▸ Problem description: Where does the string "subsubsection" occur in the records below? Copy every line that holds it.

▸ Supplied records:

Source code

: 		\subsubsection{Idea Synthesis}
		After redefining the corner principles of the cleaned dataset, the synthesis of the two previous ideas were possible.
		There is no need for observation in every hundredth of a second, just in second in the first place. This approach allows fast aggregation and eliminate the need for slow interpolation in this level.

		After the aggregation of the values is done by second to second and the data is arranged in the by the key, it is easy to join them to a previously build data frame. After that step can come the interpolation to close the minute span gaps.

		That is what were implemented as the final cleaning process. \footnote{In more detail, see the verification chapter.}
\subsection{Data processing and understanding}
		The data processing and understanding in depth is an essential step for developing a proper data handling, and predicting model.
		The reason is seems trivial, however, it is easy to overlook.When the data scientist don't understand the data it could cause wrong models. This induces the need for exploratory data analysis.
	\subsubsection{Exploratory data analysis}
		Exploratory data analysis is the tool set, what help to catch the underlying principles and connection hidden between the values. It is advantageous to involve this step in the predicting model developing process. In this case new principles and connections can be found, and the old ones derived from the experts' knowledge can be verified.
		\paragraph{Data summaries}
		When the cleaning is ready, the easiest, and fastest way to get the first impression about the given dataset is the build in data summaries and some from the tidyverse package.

▸ Result:
: 		\subsubsection{Idea Synthesis}
	\subsubsection{Exploratory data analysis}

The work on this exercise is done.